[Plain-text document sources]

• • • • • • •

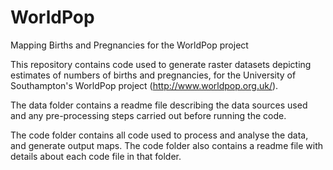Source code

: # WorldPop
Mapping Births and Pregnancies for the WorldPop project

This repository contains code used to generate raster datasets depicting estimates of numbers of births and pregnancies, 
for the University of Southampton's WorldPop project (<http://www.worldpop.org.uk/>).

The data folder contains a readme file describing the data sources used and any pre-processing steps carried out before 
running the code.

The code folder contains all code used to process and analyse the data, and generate output maps. The code folder also 
contains a readme file with details about each code file in that folder.
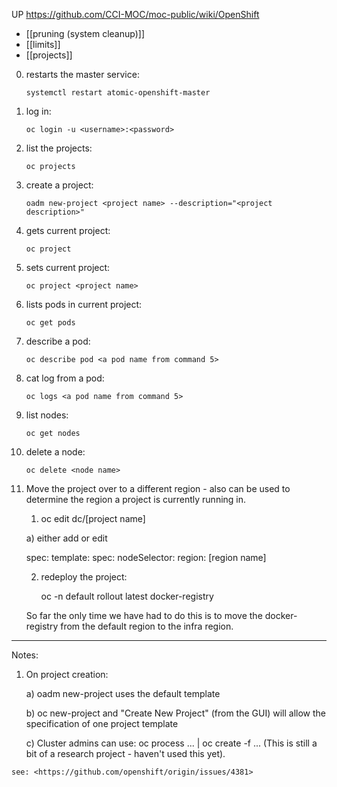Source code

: UP <https://github.com/CCI-MOC/moc-public/wiki/OpenShift>
* [[pruning (system cleanup)]]
* [[limits]]
* [[projects]]

 0) restarts the master service:
 
        systemctl restart atomic-openshift-master

 1) log in: 

        oc login -u <username>:<password>

 2) list the projects: 

        oc projects   

 3) create a project:              

        oadm new-project <project name> --description="<project description>"

 4) gets current project:      

        oc project

 5) sets current project:      

        oc project <project name>

 6) lists pods in current project: 

        oc get pods

 7) describe a pod:            

        oc describe pod <a pod name from command 5>

 8) cat log from a pod:        

        oc logs <a pod name from command 5>

 9) list nodes:   

        oc get nodes

10) delete a node:

        oc delete <node name>

11) Move the project over to a different region - also can be used to determine the region a project is currently running in.

    1)  oc edit dc/[project name]
      
      a) either add or edit

      spec:
          template:
              spec:
                  nodeSelector:
                      region: [region name]

    2) redeploy the project:

        oc -n default rollout latest docker-registry

    So far the only time we have had to do this is to move the docker-registry from the
    default region to the infra region.

---
Notes:

   1) On project creation:

      a) oadm new-project uses the default template

      b) oc new-project and "Create New Project" (from the GUI) will allow the specification of one project template

      c) Cluster admins can use: oc process ... | oc create -f ...  (This is still a bit of a research project - haven't used this yet).

    see: <https://github.com/openshift/origin/issues/4381>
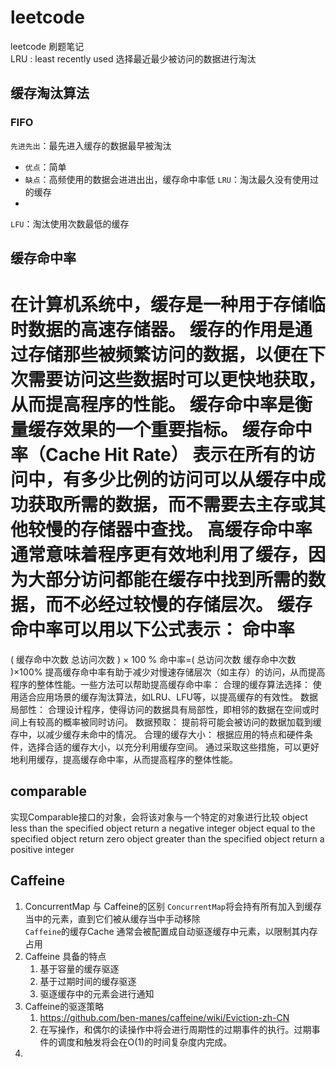 # leetcode
leetcode 刷题笔记  
LRU : least recently used 选择最近最少被访问的数据进行淘汰  
## 缓存淘汰算法
### FIFO
`先进先出`：最先进入缓存的数据最早被淘汰
   - `优点`：简单
   - `缺点`：高频使用的数据会进进出出，缓存命中率低
`LRU`：淘汰最久没有使用过的缓存
   - 
`LFU`：淘汰使用次数最低的缓存
## 缓存命中率
在计算机系统中，缓存是一种用于存储临时数据的高速存储器。
缓存的作用是通过存储那些被频繁访问的数据，以便在下次需要访问这些数据时可以更快地获取，从而提高程序的性能。
缓存命中率是衡量缓存效果的一个重要指标。
缓存命中率（Cache Hit Rate） 表示在所有的访问中，有多少比例的访问可以从缓存中成功获取所需的数据，而不需要去主存或其他较慢的存储器中查找。
高缓存命中率通常意味着程序更有效地利用了缓存，因为大部分访问都能在缓存中找到所需的数据，而不必经过较慢的存储层次。
缓存命中率可以用以下公式表示：
命中率
=
(
缓存命中次数
总访问次数
)
×
100
%
命中率=(
总访问次数
缓存命中次数
​
)×100%
提高缓存命中率有助于减少对慢速存储层次（如主存）的访问，从而提高程序的整体性能。一些方法可以帮助提高缓存命中率：
合理的缓存算法选择： 使用适合应用场景的缓存淘汰算法，如LRU、LFU等，以提高缓存的有效性。
数据局部性： 合理设计程序，使得访问的数据具有局部性，即相邻的数据在空间或时间上有较高的概率被同时访问。
数据预取： 提前将可能会被访问的数据加载到缓存中，以减少缓存未命中的情况。
合理的缓存大小： 根据应用的特点和硬件条件，选择合适的缓存大小，以充分利用缓存空间。
通过采取这些措施，可以更好地利用缓存，提高缓存命中率，从而提高程序的整体性能。

## comparable 
实现Comparable接口的对象，会将该对象与一个特定的对象进行比较
object less than the specified object return a negative integer
object equal to the specified object return zero
object greater than the specified object return a positive integer

## Caffeine
1. ConcurrentMap 与 Caffeine的区别
`ConcurrentMap`将会持有所有加入到缓存当中的元素，直到它们被从缓存当中手动移除  
`Caffeine`的缓存Cache 通常会被配置成自动驱逐缓存中元素，以限制其内存占用  
2. Caffeine 具备的特点
   1. 基于容量的缓存驱逐
   2. 基于过期时间的缓存驱逐
   3. 驱逐缓存中的元素会进行通知
3. Caffeine的驱逐策略
   1. https://github.com/ben-manes/caffeine/wiki/Eviction-zh-CN
   2. 在写操作，和偶尔的读操作中将会进行周期性的过期事件的执行。过期事件的调度和触发将会在O(1)的时间复杂度内完成。
4.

• • • • • • •

Every entry above should come back exactly as written, except for its pictures.

Source code

: # WorldPop
Mapping Births and Pregnancies for the WorldPop project

This repository contains code used to generate raster datasets depicting estimates of numbers of births and pregnancies, 
for the University of Southampton's WorldPop project (<http://www.worldpop.org.uk/>).

The data folder contains a readme file describing the data sources used and any pre-processing steps carried out before 
running the code.

The code folder contains all code used to process and analyse the data, and generate output maps. The code folder also 
contains a readme file with details about each code file in that folder.
Source code

: UP <https://github.com/CCI-MOC/moc-public/wiki/OpenShift>
* [[pruning (system cleanup)]]
* [[limits]]
* [[projects]]

 0) restarts the master service:
 
        systemctl restart atomic-openshift-master

 1) log in: 

        oc login -u <username>:<password>

 2) list the projects: 

        oc projects   

 3) create a project:              

        oadm new-project <project name> --description="<project description>"

 4) gets current project:      

        oc project

 5) sets current project:      

        oc project <project name>

 6) lists pods in current project: 

        oc get pods

 7) describe a pod:            

        oc describe pod <a pod name from command 5>

 8) cat log from a pod:        

        oc logs <a pod name from command 5>

 9) list nodes:   

        oc get nodes

10) delete a node:

        oc delete <node name>

11) Move the project over to a different region - also can be used to determine the region a project is currently running in.

    1)  oc edit dc/[project name]
      
      a) either add or edit

      spec:
          template:
              spec:
                  nodeSelector:
                      region: [region name]

    2) redeploy the project:

        oc -n default rollout latest docker-registry

    So far the only time we have had to do this is to move the docker-registry from the
    default region to the infra region.

---
Notes:

   1) On project creation:

      a) oadm new-project uses the default template

      b) oc new-project and "Create New Project" (from the GUI) will allow the specification of one project template

      c) Cluster admins can use: oc process ... | oc create -f ...  (This is still a bit of a research project - haven't used this yet).

    see: <https://github.com/openshift/origin/issues/4381>
 # leetcode
leetcode 刷题笔记  
LRU : least recently used 选择最近最少被访问的数据进行淘汰  
## 缓存淘汰算法
### FIFO
`先进先出`：最先进入缓存的数据最早被淘汰
   - `优点`：简单
   - `缺点`：高频使用的数据会进进出出，缓存命中率低
`LRU`：淘汰最久没有使用过的缓存
   - 
`LFU`：淘汰使用次数最低的缓存
## 缓存命中率
在计算机系统中，缓存是一种用于存储临时数据的高速存储器。
缓存的作用是通过存储那些被频繁访问的数据，以便在下次需要访问这些数据时可以更快地获取，从而提高程序的性能。
缓存命中率是衡量缓存效果的一个重要指标。
缓存命中率（Cache Hit Rate） 表示在所有的访问中，有多少比例的访问可以从缓存中成功获取所需的数据，而不需要去主存或其他较慢的存储器中查找。
高缓存命中率通常意味着程序更有效地利用了缓存，因为大部分访问都能在缓存中找到所需的数据，而不必经过较慢的存储层次。
缓存命中率可以用以下公式表示：
命中率
=
(
缓存命中次数
总访问次数
)
×
100
%
命中率=(
总访问次数
缓存命中次数
​
)×100%
提高缓存命中率有助于减少对慢速存储层次（如主存）的访问，从而提高程序的整体性能。一些方法可以帮助提高缓存命中率：
合理的缓存算法选择： 使用适合应用场景的缓存淘汰算法，如LRU、LFU等，以提高缓存的有效性。
数据局部性： 合理设计程序，使得访问的数据具有局部性，即相邻的数据在空间或时间上有较高的概率被同时访问。
数据预取： 提前将可能会被访问的数据加载到缓存中，以减少缓存未命中的情况。
合理的缓存大小： 根据应用的特点和硬件条件，选择合适的缓存大小，以充分利用缓存空间。
通过采取这些措施，可以更好地利用缓存，提高缓存命中率，从而提高程序的整体性能。

## comparable 
实现Comparable接口的对象，会将该对象与一个特定的对象进行比较
object less than the specified object return a negative integer
object equal to the specified object return zero
object greater than the specified object return a positive integer

## Caffeine
1. ConcurrentMap 与 Caffeine的区别
`ConcurrentMap`将会持有所有加入到缓存当中的元素，直到它们被从缓存当中手动移除  
`Caffeine`的缓存Cache 通常会被配置成自动驱逐缓存中元素，以限制其内存占用  
2. Caffeine 具备的特点
   1. 基于容量的缓存驱逐
   2. 基于过期时间的缓存驱逐
   3. 驱逐缓存中的元素会进行通知
3. Caffeine的驱逐策略
   1. https://github.com/ben-manes/caffeine/wiki/Eviction-zh-CN
   2. 在写操作，和偶尔的读操作中将会进行周期性的过期事件的执行。过期事件的调度和触发将会在O(1)的时间复杂度内完成。
4.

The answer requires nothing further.